For nearly twenty years, Donat’s meticulously crafted sculptures and pieces of furniture have been exhibited at galleries and art fairs in Paris, London, New York, Miami, and elsewhere. She is represented by Carpenters Workshop, the gallery cofounded and run by her son Julien Lombrail, and she is currently participating in a residency at Carpenters Workshop | Roissy, a new large-scale research and development space, which brings together artisans of every stripe to work with designers and artists.

The past year has been particularly creatively fertile for Donat, who unveiled six new sculptural pieces in the exhibition Origins, at Carpenters’ London gallery in May. Informed by tribal motifs and art deco design, the works also paid homage to her connection to the lush landscape of the island of La Réunion, known for its volcanic rock. Next up, an exhibition at Carpenters Workshop’s New York location, in the former Takashimaya building, that will coincide with the publication of the first monograph of Donat’s work, issued by imprint Éditions Norma and written by decorative arts specialist Anne Bony, with a foreword by Donat’s friend, renowned architect Peter Marino.

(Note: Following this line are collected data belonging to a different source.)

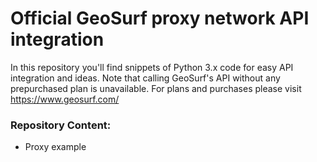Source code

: # Official GeoSurf proxy network API integration
In this repository you'll find snippets of Python 3.x code for easy API integration and ideas. 
Note that calling GeoSurf's API without any prepurchased plan is unavailable. For plans and purchases please visit https://www.geosurf.com/
### Repository Content:
* Proxy example
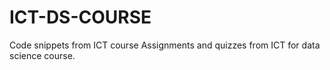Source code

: # ICT-DS-COURSE
Code snippets from ICT course
Assignments and quizzes from ICT for data science course.
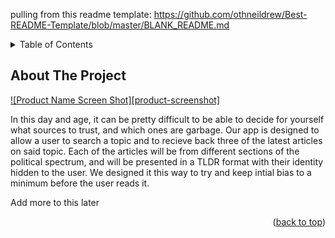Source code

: pulling from this readme template: https://github.com/othneildrew/Best-README-Template/blob/master/BLANK_README.md
<!-- TABLE OF CONTENTS -->
<details>
  <summary>Table of Contents</summary>
  <ol>
    <li>
      <a href="#about-the-project">About The Project</a>
      <ul>
        <li><a href="#built-with">Built With</a></li>
      </ul>
    </li>
    <li>
      <a href="#getting-started">Getting Started</a>
      <ul>
        <li><a href="#prerequisites">Prerequisites</a></li>
        <li><a href="#installation">Installation</a></li>
      </ul>
    </li>
    <li><a href="#usage">Usage</a></li>
    <li><a href="#roadmap">Roadmap</a></li>
    <li><a href="#contributing">Contributing</a></li>
    <li><a href="#license">License</a></li>
    <li><a href="#contact">Contact</a></li>
    <li><a href="#acknowledgments">Acknowledgments</a></li>
  </ol>
</details>


<!-- ABOUT THE PROJECT -->
## About The Project

[![Product Name Screen Shot][product-screenshot]](https://example.com)

In this day and age, it can be pretty difficult to be able to decide for yourself what sources to trust, and which ones are garbage.  Our app is designed to allow a user to search a topic and to recieve back three of the latest articles on said topic.  Each of the articles will be from different sections of the political spectrum, and will be presented in a TLDR format with their identity hidden to the user.  We designed it this way to try and keep intial bias to a minimum before the user reads it.

Add more to this later

<p align="right">(<a href="#top">back to top</a>)</p>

As witnessed by her sculptures, Donat is a master of intriguing contrasts, weaving together seemingly disparate concepts: the masculine with the feminine, the delicate with the muscular, and the influences of European design traditions with African artistry. We recently had the chance to catch up with Donat to discuss her new monograph and upcoming exhibition, and the ongoing evolution of her sculptural works and creative process.

NICOLE ANDERSON/MODERN MAGAZINE: Tell me a bit about your background and your trajectory to becoming an artist. What drew you to the arts?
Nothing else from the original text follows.